Oklahoma has New Insurance ID System


Recent data from research are suggesting that more Americans are resorting to potentially dangerous measures to cut back on expenses. In the latest surveys conducted by car insurance analysts, a large percentage of motorists have expressed the possibility of increasing their deductibles to save on insurance costs. Some respondents have even expressed willingness to drop their coverage entirely.

Oklahoma has New Insurance ID SystemOfficials from Oklahoma estimate that some 20 percent of vehicles on the state’s roads and highways do not have updated insurance. Experts say that uninsured drivers are more likely to be involved in a car accident that insured motorists. The presence of underinsured or uninsured drivers also increases the risk for other motorists.

As a result, insurance costs have risen significantly for many Americans. Drivers are also purchasing added options and coverage to protect themselves and their families from uninsured drivers and potential liability issues. While higher deductibles may mean lower insurance premiums, experts warn against dropping certain coverage like liability options. If a policyholder is involved in a car accident with an uninsured driver, then the motorist might have to shoulder any medical bills arising from the crash.

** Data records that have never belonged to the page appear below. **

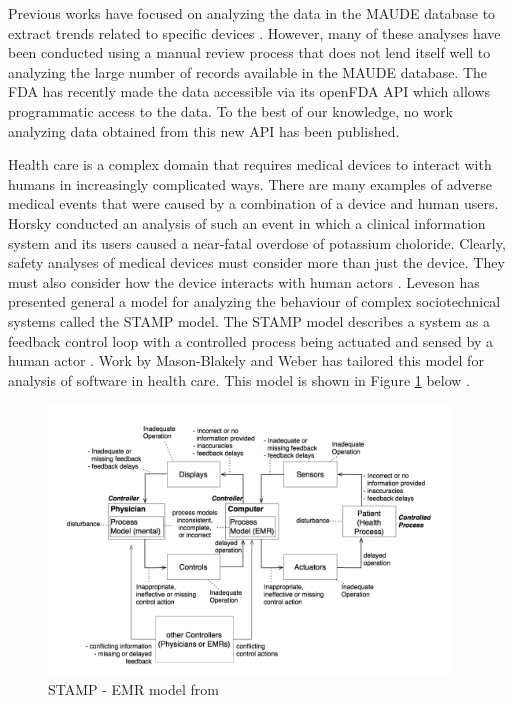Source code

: \documentclass[11pt, notitlepage,abstracton,oneside]{article}   	%
\begin{document}
Previous works have focused on analyzing the data in the MAUDE database to extract trends related to specific devices \cite{weber_preliminary_2011, fuller_electrosurgical_2012}. However, many of these analyses have been conducted using a manual review process that does not lend itself well to analyzing the large number of records available in the MAUDE database. The FDA has recently made the data accessible via its openFDA API which allows programmatic access to the data. To the best of our knowledge, no work analyzing data obtained from this new API has been published.

Health care is a complex domain that requires medical devices to interact with humans in increasingly complicated ways. There are many examples of adverse medical events that were caused by a combination of a device and human users. Horsky conducted an analysis of such an event \cite{horsky_2005} in which a clinical information system and its users caused a near-fatal overdose of potassium choloride. Clearly, safety analyses of medical devices must consider more than just the device. They must also consider how the device interacts with human actors \cite{karsh_health_2010}. Leveson has presented general a model for analyzing the behaviour of complex sociotechnical systems called the STAMP model. The STAMP model describes a system as a feedback control loop with a controlled process being actuated and sensed by a human actor \cite{leveson_engineering_2012}. Work by Mason-Blakely and Weber has tailored this model for analysis of software in health care. This model is shown in Figure \ref{fig:stamp-emr} below \cite{stamp_emr_2011}.

\begin{figure}[ht]
	\centering
	\includegraphics[width=0.95\textwidth]{figures/stamp-emr}
	\caption{STAMP - EMR model from \cite{stamp_emr_2011}}
	\label{fig:stamp-emr}
\end{figure}
\end{document}
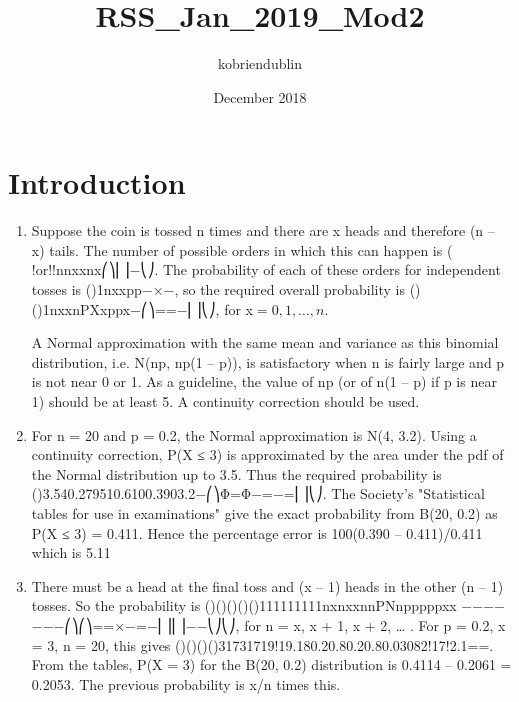 \documentclass{article}
\title{RSS_Jan_2019_Mod2}
\author{kobriendublin }
\date{December 2018}
\begin{document}
\section{Introduction}

\begin{enumerate}
    \item 

 Suppose the coin is tossed n times and there are x heads and therefore (n – x) tails. The number of possible orders in which this can happen is ( !or!!nnxxnx⎛⎞⎜⎟−⎝⎠. The probability of each of these orders for independent tosses is ()1nxxpp−×−, so the required overall probability is ()()1nxxnPXxppx−⎛⎞==−⎜⎟⎝⎠, for x$ = 0, 1, …, n$.

A Normal approximation with the same mean and variance as this binomial distribution, i.e. N(np, np(1 – p)), is satisfactory when n is fairly large and p is not near 0 or 1. As a guideline, the value of np (or of n(1 – p) if p is near 1) should be at least 5. A continuity correction should be used.
\item For n = 20 and p = 0.2, the Normal approximation is N(4, 3.2). Using a continuity correction, P(X ≤ 3) is approximated by the area under the pdf of the Normal distribution up to 3.5. Thus the required probability is
()3.540.279510.6100.3903.2−⎛⎞Φ=Φ−=−=⎜⎟⎝⎠.
The Society's "Statistical tables for use in examinations" give the exact probability from B(20, 0.2) as P(X ≤ 3) = 0.411. Hence the percentage error is 100(0.390 – 0.411)/0.411 which is 5.11%
\item There must be a head at the final toss and (x – 1) heads in the other (n – 1) tosses. So the probability is
()()()()()111111111nxnxxnnPNnpppppxx −−−−−−−⎛⎞⎛⎞==×−=−⎜⎟⎜⎟−−⎝⎠⎝⎠,
for n = x, x + 1, x + 2, … . For p = 0.2, x = 3, n = 20, this gives
()()()()31731719!19.180.20.80.20.80.03082!17!2.1==.
From the tables, P(X = 3) for the B(20, 0.2) distribution is 0.4114 – 0.2061 = 0.2053. The previous probability is x/n times this.
\end{enumerate}
\end{document}
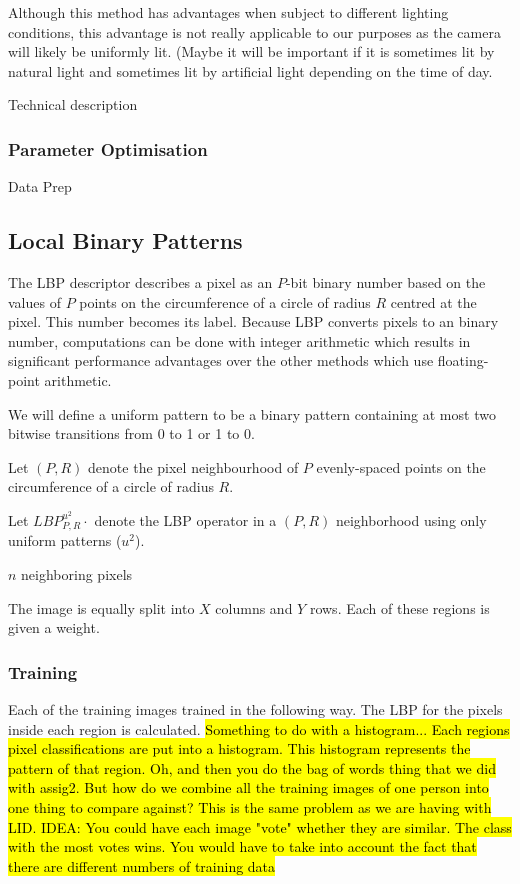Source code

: \documentclass{article}
\begin{document}
Although this method has advantages when subject to different lighting conditions, this advantage is not really applicable to our purposes as the camera will likely be uniformly lit. (Maybe it will be important if it is sometimes lit by natural light and sometimes lit by artificial light depending on the time of day.


Technical description
\subsubsection{Parameter Optimisation}
Data Prep

\subsection{Local Binary Patterns}
The LBP descriptor describes a pixel as an $P$-bit binary number based on the values of $P$ points on the circumference of a circle of radius $R$ centred at the pixel. This number becomes its label.
Because LBP converts pixels to an binary number, computations can be done with integer arithmetic which results in significant performance advantages over the other methods which use floating-point arithmetic.

We will define a uniform pattern to be a binary pattern containing at most two bitwise transitions from 0 to 1 or 1 to 0. \cite{ojala2002multiresolution}

Let $(P, R)$ denote the pixel neighbourhood of $P$ evenly-spaced points on the circumference of a circle of radius $R$.

Let $LBP^{u^2}_{P,R}\cdot$ denote the LBP operator in a $(P, R)$ neighborhood using only uniform patterns ($u^2$).

$n$ neighboring pixels 

The image is equally split into $X$ columns and $Y$ rows. Each of these regions is given a weight.
\subsubsection{Training}
Each of the training images trained in the following way. The LBP for the pixels inside each region is calculated.
\hl{Something to do with a histogram...
Each regions pixel classifications are put into a histogram. This histogram represents the pattern of that region.
Oh, and then you do the bag of words thing that we did with assig2. But how do we combine all the training images of one person into one thing to compare against? This is the same problem as we are having with LID. IDEA: You could have each image "vote" whether they are similar. The class with the most votes wins. You would have to take into account the fact that there are different numbers of training data}
\end{document}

In 2006, the state of Oklahoma issued a new law mandating the creation of a new system to monitor cars without insurance. State officials say that the system has been in testing since October of last year and has just recently became fully operational.

Paula Ross, spokeswoman for Oklahoma Tax Commission, said that the new system links law enforcers and tax agents by providing up to date information on insurance tags. The state requires vehicles to have proof of insurance in the form of car tags. Ross says that many motorists purchase insurance coverage to avail of the tags, only to discard them after receiving the secure verification form.

To prevent this, Ross says that the state government has opted for the creation of a unified system for identifying uninsured vehicles. The Oklahoma Department of Public Safety says that the department has been using the system since May 25. The said database is accessible to all law enforcement agencies.

Ross explains that the system works by cross-checking a vehicle’s tag number with records provided by insurance companies. Motorists have to present their tags to police officers and state troopers. Law enforcers can then enter the tag number into the database and cross-reference it with existing data.

State officials hail the system, saying that the verification system is an excellent tool for detecting and discouraging uninsured drivers.